Warm Panini with Taleggio, Grilled Radicchio, and Speck

Panini with Taleggio, Radicchio, and Speck Recipe

Panini, like sandwiches everywhere, invite the maker to branch out in creative directions. This combination brings together several strong-willed ingredients, all shouting, “Taste me!” Fortunately, their insistent voices harmonize in these warm, delicious panini.–Toni Lydecker

LC Panini Powwow Note

We’re chuckling at the notion of “several strong-willed ingredients, all shouting, ‘Taste me!'” While we certainly swoon to this collision of highly personable ingredients, we dare say, these aren’t the only bold flavors to work well with one another in panini form. The options are mind-boggling. Feel free to disclose your tried-and-true sandwich tactics in a comment below. In the meantime, if you’re shaking your head in disappointment, muttering to yourself, “Damn! If only I had a panini maker…,” stop right there and read this recipe. No panini maker required. See how easy that disappointment was quelled? You’re welcome.

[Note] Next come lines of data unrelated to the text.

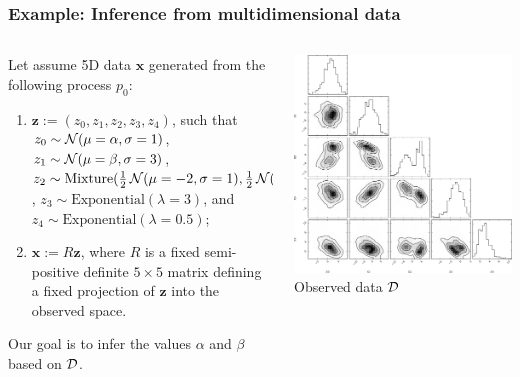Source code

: \documentclass{beamer}
\begin{document}
\begin{frame}
    \frametitle{Example: Inference from multidimensional data}

\begin{columns}
    \begin{column}{0.55\textwidth}
       Let assume 5D data $\mathbf{x}$ generated
       from the following process $p_0$:

            {\scriptsize
           \begin{enumerate}
               \item $\mathbf{z} := (z_0, z_1, z_2, z_3, z_4)$, such that
                   $z_0 \sim {\cal N}(\mu=\alpha, \sigma=1)$,
                   $z_1 \sim {\cal N}(\mu=\beta, \sigma=3)$,
                   $z_2 \sim {\text{Mixture}}(\frac{1}{2}\,{\cal N}(\mu=-2, \sigma=1), \frac{1}{2}\,{\cal N}(\mu=2, \sigma=0.5))$,
                   $z_3 \sim {\text{Exponential}(\lambda=3)}$, and
                   $z_4 \sim {\text{Exponential}(\lambda=0.5)}$;
               \item $\mathbf{x} := R  \mathbf{z}$, where $R$ is a fixed
               semi-positive definite $5 \times 5$ matrix defining a fixed projection
               of $\mathbf{z}$ into the observed space.
           \end{enumerate}}

        Our goal is to infer the values $\alpha$ and $\beta$ based on ${\cal D}$.
    \end{column}
    \begin{column}{0.4\textwidth}
        \centering
        \includegraphics[width=\textwidth]{figures/fig4.pdf}\\
        Observed data ${\cal D}$
    \end{column}
\end{columns}


\end{frame}
\end{document}
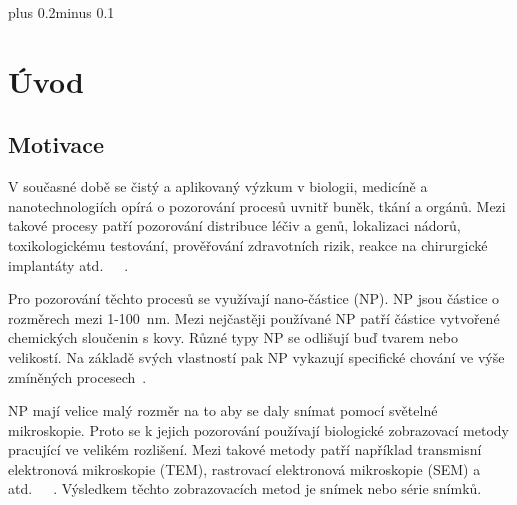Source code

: \documentclass[11pt,twoside,a4paper,table]{book}
\begin{document}
\tableofcontents

\listoffigures

\listoftables


\mainbodystarts
\fontsize{11pt}{15pt}\selectfont
{}\baselineskip plus 0.2\baselineskip minus 0.1\baselineskip



\chapter*{Úvod}

\section{Motivace}
V současné době se čistý a aplikovaný výzkum v biologii, medicíně a nanotechnologiích opírá o pozorování procesů uvnitř buněk, tkání a orgánů. Mezi takové procesy patří pozorování distribuce léčiv a genů, lokalizaci nádorů, toxikologickému testování, prověřování zdravotních rizik, reakce na chirurgické implantáty atd.~\cite{np:ostrowski}~\cite{np:mayhew}~\cite{np:coloc}.

Pro pozorování těchto procesů se využívají nano-částice (NP). NP jsou částice o rozměrech mezi 1-100~nm. Mezi nejčastěji používané NP patří částice vytvořené chemických sloučenin s kovy. Různé typy NP se odlišují buď tvarem nebo velikostí. Na základě svých vlastností pak NP vykazují specifické chování ve výše zmíněných procesech~\cite{np:intro}.

NP mají velice malý rozměr na to aby se daly snímat pomocí světelné mikroskopie. Proto se k jejich pozorování používají biologické zobrazovací metody pracující ve velikém rozlišení. Mezi takové metody patří například transmisní elektronová mikroskopie (TEM), rastrovací elektronová mikroskopie (SEM) a atd.~\cite{np:ostrowski}~\cite{np:mayhew}~\cite{np:coloc}. Výsledkem těchto zobrazovacích metod je snímek nebo série snímků.
\end{document}
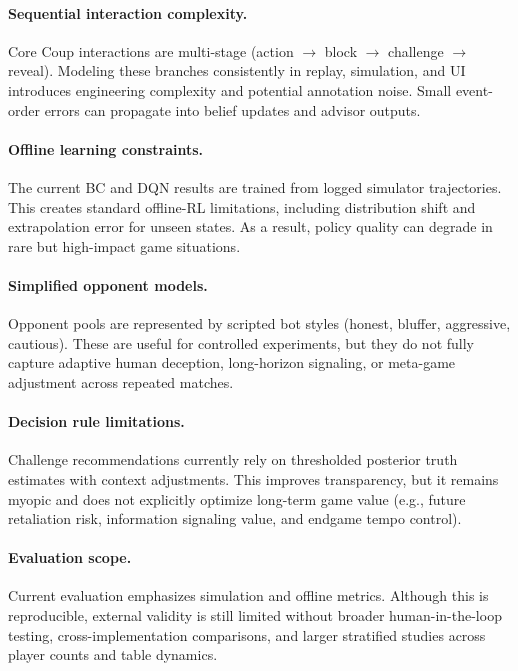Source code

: \documentclass[11pt]{article}
\begin{document}
\paragraph{Sequential interaction complexity.}
Core Coup interactions are multi-stage (action $\rightarrow$ block $\rightarrow$ challenge $\rightarrow$ reveal). Modeling these branches consistently in replay, simulation, and UI introduces engineering complexity and potential annotation noise. Small event-order errors can propagate into belief updates and advisor outputs.

\paragraph{Offline learning constraints.}
The current BC and DQN results are trained from logged simulator trajectories. This creates standard offline-RL limitations, including distribution shift and extrapolation error for unseen states. As a result, policy quality can degrade in rare but high-impact game situations.

\paragraph{Simplified opponent models.}
Opponent pools are represented by scripted bot styles (honest, bluffer, aggressive, cautious). These are useful for controlled experiments, but they do not fully capture adaptive human deception, long-horizon signaling, or meta-game adjustment across repeated matches.

\paragraph{Decision rule limitations.}
Challenge recommendations currently rely on thresholded posterior truth estimates with context adjustments. This improves transparency, but it remains myopic and does not explicitly optimize long-term game value (e.g., future retaliation risk, information signaling value, and endgame tempo control).

\paragraph{Evaluation scope.}
Current evaluation emphasizes simulation and offline metrics. Although this is reproducible, external validity is still limited without broader human-in-the-loop testing, cross-implementation comparisons, and larger stratified studies across player counts and table dynamics.
\end{document}
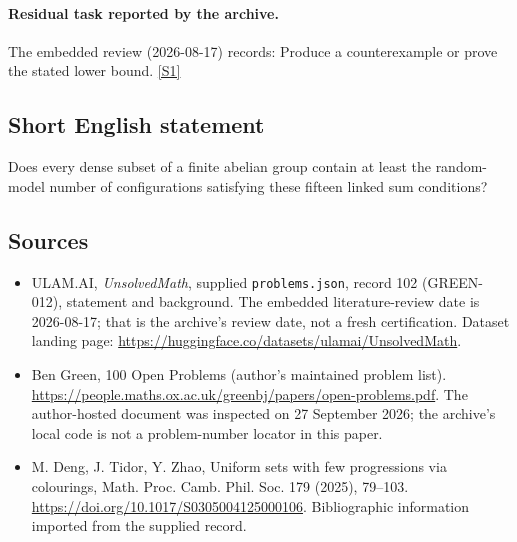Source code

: \documentclass[11pt,a4paper]{article}
\newcommand{\sref}[2]{\hyperlink{source:#1:#2}{[S#2]}}
\begin{document}
\paragraph{Residual task reported by the archive.}

The embedded review (2026-08-17) records: Produce a counterexample or prove the stated lower bound. \sref{102}{1}

\subsection{Short English statement}

Does every dense subset of a finite abelian group contain at least the random-model number of configurations satisfying these fifteen linked sum conditions?

\subsection{Sources}

{\small

\begin{itemize}

\item[\hypertarget{source:102:1}{S1}] ULAM.AI, \emph{UnsolvedMath}, supplied \texttt{problems.json}, record 102 (GREEN-012), statement and background. The embedded literature-review date is 2026-08-17; that is the archive’s review date, not a fresh certification. Dataset landing page: \url{https://huggingface.co/datasets/ulamai/UnsolvedMath}.

\item[\hypertarget{source:102:2}{S2}] Ben Green, 100 Open Problems (author’s maintained problem list). \url{https://people.maths.ox.ac.uk/greenbj/papers/open-problems.pdf}. The author-hosted document was inspected on 27 September 2026; the archive’s local code is not a problem-number locator in this paper.

\item[\hypertarget{source:102:3}{S3}] M. Deng, J. Tidor, Y. Zhao, Uniform sets with few progressions via colourings, Math. Proc. Camb. Phil. Soc. 179 (2025), 79--103. \url{https://doi.org/10.1017/S0305004125000106}. Bibliographic information imported from the supplied record.

\end{itemize}

}

\label{end:102}
\end{document}
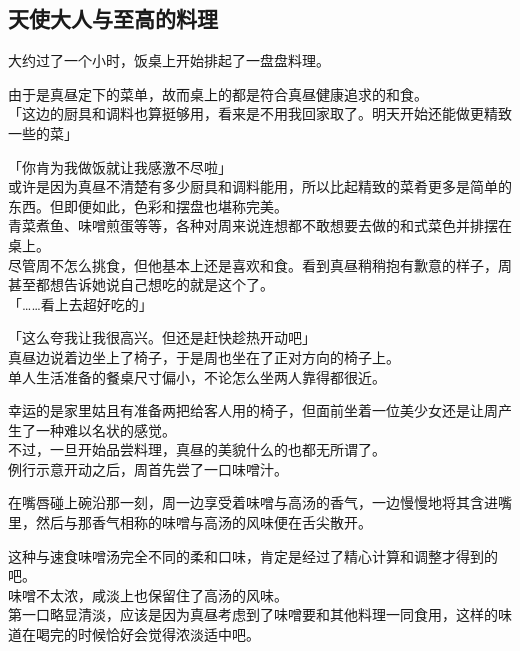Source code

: \subsection{天使大人与至高的料理}

大约过了一个小时，饭桌上开始排起了一盘盘料理。

由于是真昼定下的菜单，故而桌上的都是符合真昼健康追求的和食。\\

「这边的厨具和调料也算挺够用，看来是不用我回家取了。明天开始还能做更精致一些的菜」

「你肯为我做饭就让我感激不尽啦」\\

或许是因为真昼不清楚有多少厨具和调料能用，所以比起精致的菜肴更多是简单的东西。但即便如此，色彩和摆盘也堪称完美。\\

青菜煮鱼、味噌煎蛋等等，各种对周来说连想都不敢想要去做的和式菜色并排摆在桌上。\\

尽管周不怎么挑食，但他基本上还是喜欢和食。看到真昼稍稍抱有歉意的样子，周甚至都想告诉她说自己想吃的就是这个了。\\

「……看上去超好吃的」

「这么夸我让我很高兴。但还是赶快趁热开动吧」\\

真昼边说着边坐上了椅子，于是周也坐在了正对方向的椅子上。\\

单人生活准备的餐桌尺寸偏小，不论怎么坐两人靠得都很近。

幸运的是家里姑且有准备两把给客人用的椅子，但面前坐着一位美少女还是让周产生了一种难以名状的感觉。\\

不过，一旦开始品尝料理，真昼的美貌什么的也都无所谓了。\\

例行示意开动之后，周首先尝了一口味噌汁。

在嘴唇碰上碗沿那一刻，周一边享受着味噌与高汤的香气，一边慢慢地将其含进嘴里，然后与那香气相称的味噌与高汤的风味便在舌尖散开。

这种与速食味噌汤完全不同的柔和口味，肯定是经过了精心计算和调整才得到的吧。\\

味噌不太浓，咸淡上也保留住了高汤的风味。\\

第一口略显清淡，应该是因为真昼考虑到了味噌要和其他料理一同食用，这样的味道在喝完的时候恰好会觉得浓淡适中吧。\\

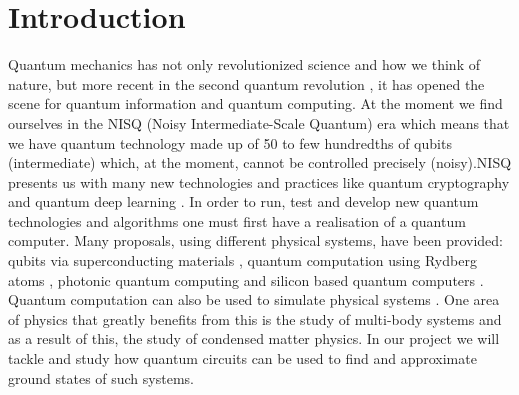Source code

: \documentclass{physics_article}
\date{}
\begin{document}
	\maketitle

	\section{Introduction \label{intro}}
	Quantum mechanics has not only revolutionized science and how we think of nature, but more recent in the second quantum revolution \cite{https://doi.org/10.48550/arxiv.quant-ph/0206091}, it has opened the scene for quantum information and quantum computing. At the moment we find ourselves in the NISQ (Noisy Intermediate-Scale Quantum) era \cite{Preskill2018quantumcomputingin} which means that we have quantum technology made up of 50 to few hundredths of qubits (intermediate) which, at the moment, cannot be controlled precisely (noisy).NISQ presents us with many new technologies and practices like quantum cryptography \cite{bernstein_buchmann_dahmen_2009} and quantum deep learning \cite{https://doi.org/10.48550/arxiv.1711.02038}. In order to run, test and develop new quantum technologies and algorithms one must first have a realisation of a quantum computer. Many proposals, using different physical systems, have been provided: qubits via superconducting materials \cite{PhysRevLett.85.2208, nakamura_pashkin_tsai_1999}, quantum computation using Rydberg atoms \cite{PhysRevLett.74.4091,PhysRevLett.75.4714}, photonic quantum computing \cite{knill_laflamme_milburn_2001,doi:10.1126/science.abe8770} and silicon based quantum computers \cite{kane_1998,madzik_asaad_youssry_joecker_rudinger_nielsen_young_proctor_baczewski_laucht_et}. Quantum computation can also be used to simulate physical systems \cite{feynman_1982}. One area of physics that greatly benefits from this is the study of multi-body systems and as a result of this, the study of condensed matter physics. In our project we will tackle and study how quantum circuits can be used to find and approximate ground states of such systems.
\end{document}
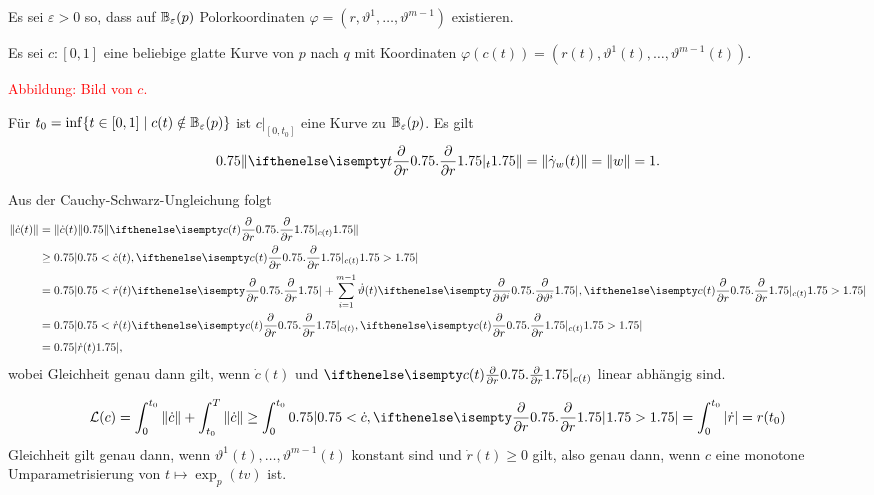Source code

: \begin{bew}
  Es sei $\varepsilon > 0$ so, dass auf $\operatorname{\mathbb{B}}_{\varepsilon}(p)$ Polorkoordinaten $\varphi = (r,\vartheta^1, \ldots, \vartheta^{m-1})$ existieren.

  Es sei $c \colon [0,1]$ eine beliebige glatte Kurve von $p$ nach $q$ mit Koordinaten $\varphi(c(t)) = (r(t), \vartheta^1(t), \ldots, \vartheta^{m-1}(t))$.

  \begin{center}
    \textcolor{red}{Abbildung: Bild von $c$.}
  \end{center}

  Für $t_0 = \inf\{t \in [0,1] \mid c(t) \notin \operatorname{\mathbb{B}}_{\varepsilon}(p)\}$ ist $c|_{[0,t_0]}$ eine Kurve zu $\operatorname{\mathbb{B}}_{\varepsilon}(p)$.
  Es gilt
  \begin{align*}
    \left\|\pdifffrac[t]{}{r}\right\| = \|\dot\gamma_w(t)\| = \|w\| = 1.
  \end{align*}

  Aus der Cauchy-Schwarz-Ungleichung folgt
  \begin{align*}
    \|\dot c(t)\| & = \|\dot c(t)\|\left\|\pdifffrac[c(t)]{}{r}\right\|\\
    & \geq \left|\left< \dot c(t), \pdifffrac[c(t)]{}{r}\right>\right|\\
    & = \left|\left<\dot r(t) \pdifffrac{}{r} + \sum_{i=1}^{m-1}\dot\vartheta(t)\pdifffrac{}{\vartheta^i},\pdifffrac[c(t)]{}{r}\right>\right|\\
    & = \left|\left<\dot r(t)\pdifffrac[c(t)]{}{r}, \pdifffrac[c(t)]{}{r}\right>\right|\\
    & = \left|\dot r(t)\right|,
  \end{align*}
  wobei Gleichheit genau dann gilt, wenn $\dot c(t)$ und $\pdifffrac[c(t)]{}{r}$ linear abhängig sind.

  \begin{align*}
    \mathcal L(c) = \int_0^{t_0}\|\dot c\| + \int_{t_0}^T\|\dot c\| \geq \int_0^{t_0} \left|\left<\dot c,\pdifffrac{}{r}\right>\right| = \int_0^{t_0}|\dot r| = r(t_0)
  \end{align*}
  Gleichheit gilt genau dann, wenn $\vartheta^1(t), \ldots, \vartheta^{m-1}(t)$ konstant sind und $\dot r(t) \geq 0$ gilt, also genau dann, wenn $c$ eine monotone Umparametrisierung von $t \mapsto \exp_p(tv)$ ist.
\end{bew}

Panini with Taleggio, Radicchio, and Speck Recipe

  • Quick Glance
  • 10 M
  • 25 M
  • Makes 4


  • Olive oil
  • 1 small to medium head radicchio, cored and shredded
  • 1 loaf Ciabatta or a long baguette
  • 8 ounces Taleggio or soft Gorgonzola cheese, at room temperature
  • 1/2 cup walnut halves, broken into pieces
  • 4 to 6 ounces thinly sliced speck, prosciutto, mortadella, or some of each


  • 1. Preheat the oven to 350°F (176°C).
  • 2. Place a large skillet over medium-high heat and pour in just enough olive oil to barely coat the surface. Scatter the radicchio in the skillet and cook, stirring a couple of times, until the leaves are barely wilted and lightly charred at the edges, about 2 minutes.
  • 3. Using a serrated knife, slice the bread in half horizontally. (Ciabatta and baguette typically have more crust than crumb, but if your loaf has a good deal of crumb inside, use your fingers to tear most of it out and reserve it for another purpose, such as making bread crumbs.)
  • 4. Spread the cheese over both cut sides of the loaf. Sprinkle one or both sides of the loaf with the walnuts. Place the radicchio on one half of the loaf, top with the sliced meat, and sandwich with the other half. Press gently and wrap the sandwich loaf in aluminum foil. (You can refrigerate the sandwich for up to several hours.).
  • 5. Bake the sandwich loaf until warmed through, 10 to 15 minutes. Cut it crosswise to create 4 panini. Serve hot, while the cheese is oozy and the walnuts still crunchy and the radicchio not yet entirely wilted.

Panini Variation

  • You can make a toasted version of this sandwich using sliced country-style white or whole-wheat bread. Just assemble as above, heat a little olive oil in a skillet, and toast the sandwiches, turning once, until golden brown on each side.